İstanbul Boğazı’ndan geçerken yalılara bakıp da hayallere dalmayanımız yoktur. Hikayeleri ile bizi kendisine çeken, büyüleyici duruşu ile en güzel İstanbul yalıları hangileri birlikte keşfedelim.
İçindekiler
İstanbul Yalıları
İstanbul yalıları ile yakından ilgili olan ünlü yazar Abdülhak Şinasi Hisar şöyle diyor: “Eski Büyük yalılar Osmanlı İmparatorluğu’nun küçük birer minyatürü gibiydiler. Dadı Çerkez, bacı Afrika kökenli, hizmetçi Rum, evlatlık Türk… Müslüman-Hristiyan bu unsurlar, bir çatı altında toplanarak imparatorluk içindeki durumu burada devam ettirirlerdi.” Ne kadar da haklı öyle değil mi?
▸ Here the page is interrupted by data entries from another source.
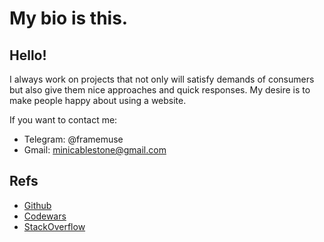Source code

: # My bio is this.

## Hello!

I always work on projects that not only will satisfy demands of consumers but also give them nice approaches and quick responses. My desire is to make people happy about using a website.

If you want to contact me:
- Telegram: @framemuse
- Gmail: minicablestone@gmail.com

## Refs
-  [Github](https://github.com/FrameMuse)
-  [Codewars](https://www.codewars.com/users/FrameMuse)
-  [StackOverflow](https://stackoverflow.com/users/story/12468111)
Mimarisi ve görkemiyle Boğaz’dan geçenleri imrendiren İstanbul yalıları yüzyıllardır ayakta kalmayı başarıyor. Bunun yanı sıra en pahalı evler arasında olan yalılar her daim gündemimizden eksik olmuyor. Nitekim onlardan biri Zeki Paşa Yalısı. Dünyanın en pahalı 10 evi arasına girmeyi başaran bu şaheser bizleri hep fiyatı hem de mimarisi ile hayrete düşürüyor.
İstanbul’un birbirinden güzel tarihi yalılarını keşfetmek için bir araca ihtiyacınız varsa, Yolcu360’ın İstanbul araç kiralama seçeneklerini inceleyebilir ve ideal aracınızı dakikalar içerisinde kolaylıkla kiralayabilir, İstanbul yalılarını gezebilirsiniz.
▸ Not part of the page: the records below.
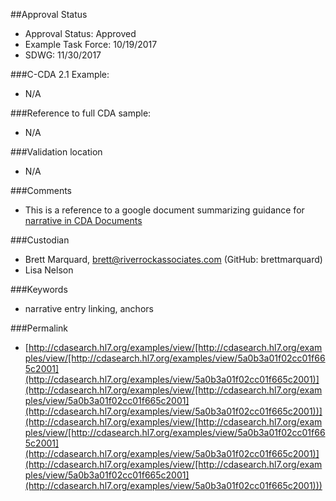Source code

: ##Approval Status 

* Approval Status: Approved
* Example Task Force: 10/19/2017
* SDWG: 11/30/2017

###C-CDA 2.1 Example: 

* N/A

###Reference to full CDA sample:
* N/A

###Validation location
* N/A

###Comments
* This is a reference to a google document summarizing guidance for [narrative in CDA Documents](https://docs.google.com/document/d/1r1qBuzPQNkLiNpLkTOIv4RHXQHkyx7_N7_Es3MiHUek/edit)

###Custodian

* Brett Marquard, brett@riverrockassociates.com (GitHub: brettmarquard)
* Lisa Nelson

###Keywords

* narrative entry linking, anchors




###Permalink 

* [http://cdasearch.hl7.org/examples/view/[http://cdasearch.hl7.org/examples/view/[http://cdasearch.hl7.org/examples/view/5a0b3a01f02cc01f665c2001](http://cdasearch.hl7.org/examples/view/5a0b3a01f02cc01f665c2001)](http://cdasearch.hl7.org/examples/view/[http://cdasearch.hl7.org/examples/view/5a0b3a01f02cc01f665c2001](http://cdasearch.hl7.org/examples/view/5a0b3a01f02cc01f665c2001))](http://cdasearch.hl7.org/examples/view/[http://cdasearch.hl7.org/examples/view/[http://cdasearch.hl7.org/examples/view/5a0b3a01f02cc01f665c2001](http://cdasearch.hl7.org/examples/view/5a0b3a01f02cc01f665c2001)](http://cdasearch.hl7.org/examples/view/[http://cdasearch.hl7.org/examples/view/5a0b3a01f02cc01f665c2001](http://cdasearch.hl7.org/examples/view/5a0b3a01f02cc01f665c2001)))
İstanbul’daki En Güzel 10 Yalı
Görkemli duruşları, benzersiz hikayeleri ve yaşanmışlıkları ile İstanbul’daki en güzel 10 yalıyı listeliyoruz.
-
Esma Sultan Yalısı
Ortaköy sahilinde yer alan Esma Sultan Yalısı, İstanbul’daki en güzel 10 yalıdan biri. 900 metrekarelik alana inşa edilen yalının bahçesi ise 4.000 metrekaredir. Neo-klasik mimarinin benzersiz örneği Esma Sultan Yalısı’nda kullanılan yapı malzemeleri de diğer yalılardan farklıdır. İsmini Abdülaziz’in kızı Esma Sultan’dan alan yalı adeta Boğaz’ın incisi gibidir. Ortaköy Cami’nin hemen yanında bulunan yalının mimarı Sarkis Balyan’dır. Dönemin devlet adamlarından olan Çerkes Mehmet Paşa ile izdivacı neticesinde Esma Sultan’a düğün hediyesi olarak takdim edilmiştir. 1915 yılına kadar devletin mülkü olan yalı, 1918 yılından itibaren Rum okulu haline gelmiştir. 1999 yılına gelindiğinde ise cam ve çelik malzemeler kullanılarak restore edilen Esma Sultan Yalısı, 2001 yılı itibari ile birbirinden farklı organizasyona ev sahipliği yapmıştır.
-
Fehime Sultan Yalısı
Esma Sultan Yalısı ile Boğaz Köprüsü arasında bulunan Fehime Sultan Yalısı’nın duvarlarını görebilirsiniz. Diğer ismi olan “Gazi Osman Paşa Yalısı” olarak da biliniyor. Plevne Savaşı kahramanı Osman Paşa’ya ithafen yaptırılmıştır. 1883 yılında II. Abdülhamid tarafından Osman Paşa’ya hediye edilmiştir. Yıllar sonra Osman Paşa’nın oğlu Kemalettin Paşa, Naime Sultan ile evlenince yalının ismi değişmiş ve günümüze kadar Naime Sultan Yalısı olarak anılmaya devam etmiştir. 2003 yılında çıkan yangın sonucu harap olan yalı gerekli restorasyonlar yapıldıktan sonra tekrar halkın ziyaretine açılmıştır.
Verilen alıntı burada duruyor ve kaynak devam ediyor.